The “slicer” window of 3dmod was used to orient and position the axis of each MT collinear with the vertical axis of the viewing window. The slicer window was then tipped 90° about the horizontal axis, so the MT was viewed in cross section. From this orientation, the origin of the coordinate system could be placed at the center of the MT with considerable precision. Now the slicer window was returned to an orientation parallel to the MT axis, and a 2–4-nm-thick sampling lamina was rotated about this axis, displaying the MT walls on either side of the rotation axis at each azimuthal orientation25. A contour was drawn on each PF, both where it ran straight along the MT wall and where it curved outward from the MT axis. Any place along a possible PF that showed a sharp change in curvature (e.g., 90° in a few pixels) or an obvious change in either thickness or density of stain was interpreted as some non-tubulin material associated with that PF, rather than a continuation of the PF. PFs were sought at azimuthal angles separated by ~27° (360/13), since MTs grown from axonemes contain 13 PFs. If no curving PF was found at an orientation where a PF should be, this position in the MT circumference was represented by a straight line, drawn in the MT wall. The set of all such traces depicted the structure of each MT end. We could never sample the full MT perimeter because of the limited range of tilt angles available for single-axis electron tomography, which results in a “missing wedge” of data. This feature of our imaging procedure increased the point-spread function in the direction along the beam axis, making resolution anisotropic78. Nonetheless, we were able to trace 4–10 PFs on most MTs, yielding a clear characterization of their ends.

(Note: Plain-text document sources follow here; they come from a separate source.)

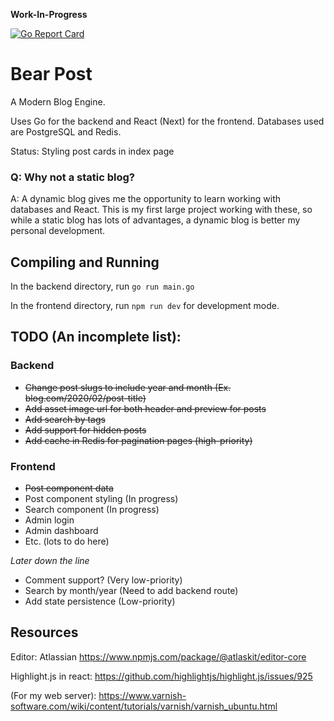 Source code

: **Work-In-Progress**

[![Go Report Card](https://goreportcard.com/badge/github.com/alanqchen/bear-post)](https://goreportcard.com/report/github.com/alanqchen/bear-post)

# Bear Post
A Modern Blog Engine.

Uses Go for the backend and React (Next) for the frontend.
Databases used are PostgreSQL and Redis.

Status:
Styling post cards in index page


### Q: Why not a static blog?
A: A dynamic blog gives me the opportunity to learn working with databases and React. This is my first large project working with these, so while a static blog has lots of advantages, a dynamic blog is better my personal development.

## Compiling and Running
In the backend directory, run
```go run main.go```

In the frontend directory, run
```npm run dev```
for development mode.

## TODO (An incomplete list):
### Backend
- ~~Change post slugs to include year and month (Ex. blog.com/2020/02/post-title)~~
- ~~Add asset image url for both header and preview for posts~~
- ~~Add search by tags~~
- ~~Add support for hidden posts~~
- ~~Add cache in Redis for pagination pages (high-priority)~~

### Frontend
- ~~Post component data~~
- Post component styling (In progress)
- Search component (In progress)
- Admin login
- Admin dashboard
- Etc. (lots to do here)

*Later down the line*
- Comment support? (Very low-priority)
- Search by month/year (Need to add backend route)
- Add state persistence (Low-priority)

## Resources
Editor: Atlassian https://www.npmjs.com/package/@atlaskit/editor-core

Highlight.js in react: https://github.com/highlightjs/highlight.js/issues/925

(For my web server): https://www.varnish-software.com/wiki/content/tutorials/varnish/varnish_ubuntu.html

Drawing graphic objects whose structures accurately reflected the shape of the flaring PFs at the ends of MTs was sometimes straightforward, sometimes difficult. The low signal-to-noise of the low-dose images meant that tracking was sometimes a challenge, particularly at high angles of tilt, where the increase in point-spread along the Z-axis leads to a broadening of each image element in that direction. We have previously assessed the accuracy of our traces in several ways, as described in McIntosh et al.25. While there may be errors in our traces, the consistency of our methods should make comparisons between the ends of MTs grown under different conditions quite reliable.

Analysis of PF traces

Coordinates of traced PFs were processed with a custom Matlab 2017 script25 to extract PF curl lengths, average curvature and two additional characteristics: raggedness of MT tips and correlations between adjacent PF lengths and curvatures. Coordinates of simulated PFs were treated in the same manner for consistency.